### Input material
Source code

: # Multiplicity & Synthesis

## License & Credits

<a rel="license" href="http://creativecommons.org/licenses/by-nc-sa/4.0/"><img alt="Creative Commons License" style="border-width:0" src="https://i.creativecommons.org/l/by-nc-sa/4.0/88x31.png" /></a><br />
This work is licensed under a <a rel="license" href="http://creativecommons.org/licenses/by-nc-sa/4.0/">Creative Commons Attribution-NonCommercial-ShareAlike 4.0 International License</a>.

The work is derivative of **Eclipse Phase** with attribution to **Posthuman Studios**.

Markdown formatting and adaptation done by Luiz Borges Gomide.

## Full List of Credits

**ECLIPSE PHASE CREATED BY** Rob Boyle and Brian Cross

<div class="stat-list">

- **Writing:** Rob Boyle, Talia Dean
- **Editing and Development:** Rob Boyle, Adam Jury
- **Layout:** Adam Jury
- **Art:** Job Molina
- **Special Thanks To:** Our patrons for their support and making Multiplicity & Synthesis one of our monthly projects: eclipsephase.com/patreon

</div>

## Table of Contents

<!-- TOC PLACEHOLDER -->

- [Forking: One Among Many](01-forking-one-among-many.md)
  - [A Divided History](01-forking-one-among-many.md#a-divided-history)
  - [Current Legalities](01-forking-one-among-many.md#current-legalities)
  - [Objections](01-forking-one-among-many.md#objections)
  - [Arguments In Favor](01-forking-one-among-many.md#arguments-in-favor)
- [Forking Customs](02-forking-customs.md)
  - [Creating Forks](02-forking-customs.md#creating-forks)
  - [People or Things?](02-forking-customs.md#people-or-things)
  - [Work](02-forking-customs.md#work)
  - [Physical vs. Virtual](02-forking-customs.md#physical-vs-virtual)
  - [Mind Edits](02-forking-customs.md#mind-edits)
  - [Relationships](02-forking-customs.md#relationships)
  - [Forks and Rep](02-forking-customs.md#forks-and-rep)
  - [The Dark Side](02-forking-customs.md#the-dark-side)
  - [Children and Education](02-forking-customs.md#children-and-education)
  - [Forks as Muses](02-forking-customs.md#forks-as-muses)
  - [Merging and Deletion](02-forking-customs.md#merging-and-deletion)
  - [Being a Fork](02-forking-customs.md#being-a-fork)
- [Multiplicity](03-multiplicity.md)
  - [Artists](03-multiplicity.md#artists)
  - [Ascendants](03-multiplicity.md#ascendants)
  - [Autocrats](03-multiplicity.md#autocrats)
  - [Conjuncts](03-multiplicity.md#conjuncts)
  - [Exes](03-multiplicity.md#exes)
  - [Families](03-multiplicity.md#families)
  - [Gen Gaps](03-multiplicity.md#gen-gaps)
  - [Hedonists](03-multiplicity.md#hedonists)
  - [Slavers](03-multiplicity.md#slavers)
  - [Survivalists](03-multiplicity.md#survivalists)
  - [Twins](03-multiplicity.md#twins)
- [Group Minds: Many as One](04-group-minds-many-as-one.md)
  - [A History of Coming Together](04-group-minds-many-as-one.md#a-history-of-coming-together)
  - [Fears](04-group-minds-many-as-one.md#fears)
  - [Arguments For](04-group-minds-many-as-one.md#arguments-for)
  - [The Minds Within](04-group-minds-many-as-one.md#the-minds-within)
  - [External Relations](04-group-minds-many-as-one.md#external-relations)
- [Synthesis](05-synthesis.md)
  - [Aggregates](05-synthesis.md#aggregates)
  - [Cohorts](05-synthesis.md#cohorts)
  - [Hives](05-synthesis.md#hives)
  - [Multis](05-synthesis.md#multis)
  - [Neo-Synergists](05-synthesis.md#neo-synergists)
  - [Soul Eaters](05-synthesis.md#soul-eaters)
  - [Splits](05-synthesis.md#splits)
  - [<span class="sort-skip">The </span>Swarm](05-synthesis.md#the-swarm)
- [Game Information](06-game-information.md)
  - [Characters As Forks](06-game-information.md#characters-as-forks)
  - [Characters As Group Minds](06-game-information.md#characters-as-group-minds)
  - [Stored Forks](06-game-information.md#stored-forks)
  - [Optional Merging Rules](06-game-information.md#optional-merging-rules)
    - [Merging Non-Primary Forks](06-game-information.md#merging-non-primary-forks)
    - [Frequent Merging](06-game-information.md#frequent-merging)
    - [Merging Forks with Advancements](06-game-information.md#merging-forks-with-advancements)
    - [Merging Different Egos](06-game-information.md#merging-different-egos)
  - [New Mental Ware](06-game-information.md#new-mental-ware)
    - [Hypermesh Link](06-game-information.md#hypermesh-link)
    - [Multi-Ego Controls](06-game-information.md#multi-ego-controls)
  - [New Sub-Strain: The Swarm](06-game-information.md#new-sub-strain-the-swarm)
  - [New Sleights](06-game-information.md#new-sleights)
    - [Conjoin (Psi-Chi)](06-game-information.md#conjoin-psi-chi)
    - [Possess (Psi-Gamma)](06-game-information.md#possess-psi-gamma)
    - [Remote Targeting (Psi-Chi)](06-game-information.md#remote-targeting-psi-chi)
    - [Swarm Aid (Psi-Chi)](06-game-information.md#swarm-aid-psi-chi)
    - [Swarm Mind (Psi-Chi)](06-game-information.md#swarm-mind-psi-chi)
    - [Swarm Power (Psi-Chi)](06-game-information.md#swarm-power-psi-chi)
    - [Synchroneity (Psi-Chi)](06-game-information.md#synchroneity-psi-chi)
######
■ What needs to be done ■
Sift through the entries and copy every line with "group".

■ Answer ■
- [Group Minds: Many as One](04-group-minds-many-as-one.md)
  - [A History of Coming Together](04-group-minds-many-as-one.md#a-history-of-coming-together)
  - [Fears](04-group-minds-many-as-one.md#fears)
  - [Arguments For](04-group-minds-many-as-one.md#arguments-for)
  - [The Minds Within](04-group-minds-many-as-one.md#the-minds-within)
  - [External Relations](04-group-minds-many-as-one.md#external-relations)
  - [Characters As Group Minds](06-game-information.md#characters-as-group-minds)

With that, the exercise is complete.